- **Task goal**:
Every entry below is to be copied exactly as written.

[Saved entries]

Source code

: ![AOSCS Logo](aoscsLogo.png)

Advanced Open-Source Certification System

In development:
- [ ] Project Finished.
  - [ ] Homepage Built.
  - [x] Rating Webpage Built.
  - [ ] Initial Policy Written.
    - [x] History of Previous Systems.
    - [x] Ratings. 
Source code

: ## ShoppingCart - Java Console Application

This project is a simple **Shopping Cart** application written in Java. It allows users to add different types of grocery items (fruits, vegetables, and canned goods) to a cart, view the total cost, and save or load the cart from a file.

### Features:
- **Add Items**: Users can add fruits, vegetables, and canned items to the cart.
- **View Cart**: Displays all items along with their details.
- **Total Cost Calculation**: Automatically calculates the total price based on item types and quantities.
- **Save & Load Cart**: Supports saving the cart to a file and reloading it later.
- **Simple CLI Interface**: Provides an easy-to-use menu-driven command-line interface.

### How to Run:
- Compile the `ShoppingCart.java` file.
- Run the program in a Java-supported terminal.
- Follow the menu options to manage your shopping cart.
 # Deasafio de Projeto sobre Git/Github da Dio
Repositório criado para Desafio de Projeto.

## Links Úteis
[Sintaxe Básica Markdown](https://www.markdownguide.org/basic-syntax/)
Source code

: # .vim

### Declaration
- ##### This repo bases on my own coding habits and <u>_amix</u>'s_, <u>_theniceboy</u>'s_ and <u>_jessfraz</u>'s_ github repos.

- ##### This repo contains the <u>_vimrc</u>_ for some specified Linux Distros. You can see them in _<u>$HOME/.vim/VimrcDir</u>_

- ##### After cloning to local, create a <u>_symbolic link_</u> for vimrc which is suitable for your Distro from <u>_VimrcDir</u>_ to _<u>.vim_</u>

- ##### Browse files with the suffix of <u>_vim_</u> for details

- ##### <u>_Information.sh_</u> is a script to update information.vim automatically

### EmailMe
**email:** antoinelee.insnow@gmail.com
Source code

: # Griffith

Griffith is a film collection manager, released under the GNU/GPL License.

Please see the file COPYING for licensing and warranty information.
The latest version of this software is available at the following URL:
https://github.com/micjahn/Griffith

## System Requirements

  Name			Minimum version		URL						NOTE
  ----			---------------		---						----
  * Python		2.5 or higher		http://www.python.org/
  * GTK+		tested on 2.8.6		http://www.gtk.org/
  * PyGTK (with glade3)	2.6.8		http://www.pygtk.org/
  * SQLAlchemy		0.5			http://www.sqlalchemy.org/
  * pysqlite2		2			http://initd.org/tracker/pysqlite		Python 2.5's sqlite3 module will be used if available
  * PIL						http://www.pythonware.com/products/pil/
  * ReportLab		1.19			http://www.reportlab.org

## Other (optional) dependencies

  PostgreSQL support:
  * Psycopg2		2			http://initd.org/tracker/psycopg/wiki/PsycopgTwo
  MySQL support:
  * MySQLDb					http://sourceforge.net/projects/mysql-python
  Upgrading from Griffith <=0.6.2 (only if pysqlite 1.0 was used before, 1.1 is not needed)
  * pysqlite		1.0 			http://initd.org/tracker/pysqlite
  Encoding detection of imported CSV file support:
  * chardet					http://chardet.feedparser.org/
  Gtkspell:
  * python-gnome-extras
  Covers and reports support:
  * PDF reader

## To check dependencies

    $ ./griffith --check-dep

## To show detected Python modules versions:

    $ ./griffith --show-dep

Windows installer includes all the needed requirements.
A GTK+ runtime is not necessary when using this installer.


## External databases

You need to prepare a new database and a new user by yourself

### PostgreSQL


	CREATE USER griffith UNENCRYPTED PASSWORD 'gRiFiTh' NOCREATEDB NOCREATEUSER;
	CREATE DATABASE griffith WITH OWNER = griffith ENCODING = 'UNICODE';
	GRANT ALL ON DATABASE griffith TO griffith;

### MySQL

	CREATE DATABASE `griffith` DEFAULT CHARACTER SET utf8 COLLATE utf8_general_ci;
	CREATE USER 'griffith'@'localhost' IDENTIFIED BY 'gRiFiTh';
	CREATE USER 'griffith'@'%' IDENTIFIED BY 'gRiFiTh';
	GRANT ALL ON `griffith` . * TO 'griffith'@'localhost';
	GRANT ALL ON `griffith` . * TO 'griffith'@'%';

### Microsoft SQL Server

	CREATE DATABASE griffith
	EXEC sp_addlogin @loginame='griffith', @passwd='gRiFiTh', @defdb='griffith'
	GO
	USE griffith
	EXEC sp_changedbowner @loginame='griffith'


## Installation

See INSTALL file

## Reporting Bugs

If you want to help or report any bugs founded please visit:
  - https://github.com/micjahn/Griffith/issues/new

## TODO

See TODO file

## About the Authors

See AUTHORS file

- **Response to the exercise**:
Source code

: ![AOSCS Logo](aoscsLogo.png)

Advanced Open-Source Certification System

In development:
- [ ] Project Finished.
  - [ ] Homepage Built.
  - [x] Rating Webpage Built.
  - [ ] Initial Policy Written.
    - [x] History of Previous Systems.
    - [x] Ratings. 
Source code

: ## ShoppingCart - Java Console Application

This project is a simple **Shopping Cart** application written in Java. It allows users to add different types of grocery items (fruits, vegetables, and canned goods) to a cart, view the total cost, and save or load the cart from a file.

### Features:
- **Add Items**: Users can add fruits, vegetables, and canned items to the cart.
- **View Cart**: Displays all items along with their details.
- **Total Cost Calculation**: Automatically calculates the total price based on item types and quantities.
- **Save & Load Cart**: Supports saving the cart to a file and reloading it later.
- **Simple CLI Interface**: Provides an easy-to-use menu-driven command-line interface.

### How to Run:
- Compile the `ShoppingCart.java` file.
- Run the program in a Java-supported terminal.
- Follow the menu options to manage your shopping cart.
 # Deasafio de Projeto sobre Git/Github da Dio
Repositório criado para Desafio de Projeto.

## Links Úteis
[Sintaxe Básica Markdown](https://www.markdownguide.org/basic-syntax/)
Source code

: # .vim

### Declaration
- ##### This repo bases on my own coding habits and <u>_amix</u>'s_, <u>_theniceboy</u>'s_ and <u>_jessfraz</u>'s_ github repos.

- ##### This repo contains the <u>_vimrc</u>_ for some specified Linux Distros. You can see them in _<u>$HOME/.vim/VimrcDir</u>_

- ##### After cloning to local, create a <u>_symbolic link_</u> for vimrc which is suitable for your Distro from <u>_VimrcDir</u>_ to _<u>.vim_</u>

- ##### Browse files with the suffix of <u>_vim_</u> for details

- ##### <u>_Information.sh_</u> is a script to update information.vim automatically

### EmailMe
**email:** antoinelee.insnow@gmail.com
Source code

: # Griffith

Griffith is a film collection manager, released under the GNU/GPL License.

Please see the file COPYING for licensing and warranty information.
The latest version of this software is available at the following URL:
https://github.com/micjahn/Griffith

## System Requirements

  Name			Minimum version		URL						NOTE
  ----			---------------		---						----
  * Python		2.5 or higher		http://www.python.org/
  * GTK+		tested on 2.8.6		http://www.gtk.org/
  * PyGTK (with glade3)	2.6.8		http://www.pygtk.org/
  * SQLAlchemy		0.5			http://www.sqlalchemy.org/
  * pysqlite2		2			http://initd.org/tracker/pysqlite		Python 2.5's sqlite3 module will be used if available
  * PIL						http://www.pythonware.com/products/pil/
  * ReportLab		1.19			http://www.reportlab.org

## Other (optional) dependencies

  PostgreSQL support:
  * Psycopg2		2			http://initd.org/tracker/psycopg/wiki/PsycopgTwo
  MySQL support:
  * MySQLDb					http://sourceforge.net/projects/mysql-python
  Upgrading from Griffith <=0.6.2 (only if pysqlite 1.0 was used before, 1.1 is not needed)
  * pysqlite		1.0 			http://initd.org/tracker/pysqlite
  Encoding detection of imported CSV file support:
  * chardet					http://chardet.feedparser.org/
  Gtkspell:
  * python-gnome-extras
  Covers and reports support:
  * PDF reader

## To check dependencies

    $ ./griffith --check-dep

## To show detected Python modules versions:

    $ ./griffith --show-dep

Windows installer includes all the needed requirements.
A GTK+ runtime is not necessary when using this installer.


## External databases

You need to prepare a new database and a new user by yourself

### PostgreSQL


	CREATE USER griffith UNENCRYPTED PASSWORD 'gRiFiTh' NOCREATEDB NOCREATEUSER;
	CREATE DATABASE griffith WITH OWNER = griffith ENCODING = 'UNICODE';
	GRANT ALL ON DATABASE griffith TO griffith;

### MySQL

	CREATE DATABASE `griffith` DEFAULT CHARACTER SET utf8 COLLATE utf8_general_ci;
	CREATE USER 'griffith'@'localhost' IDENTIFIED BY 'gRiFiTh';
	CREATE USER 'griffith'@'%' IDENTIFIED BY 'gRiFiTh';
	GRANT ALL ON `griffith` . * TO 'griffith'@'localhost';
	GRANT ALL ON `griffith` . * TO 'griffith'@'%';

### Microsoft SQL Server

	CREATE DATABASE griffith
	EXEC sp_addlogin @loginame='griffith', @passwd='gRiFiTh', @defdb='griffith'
	GO
	USE griffith
	EXEC sp_changedbowner @loginame='griffith'


## Installation

See INSTALL file

## Reporting Bugs

If you want to help or report any bugs founded please visit:
  - https://github.com/micjahn/Griffith/issues/new

## TODO

See TODO file

## About the Authors

See AUTHORS file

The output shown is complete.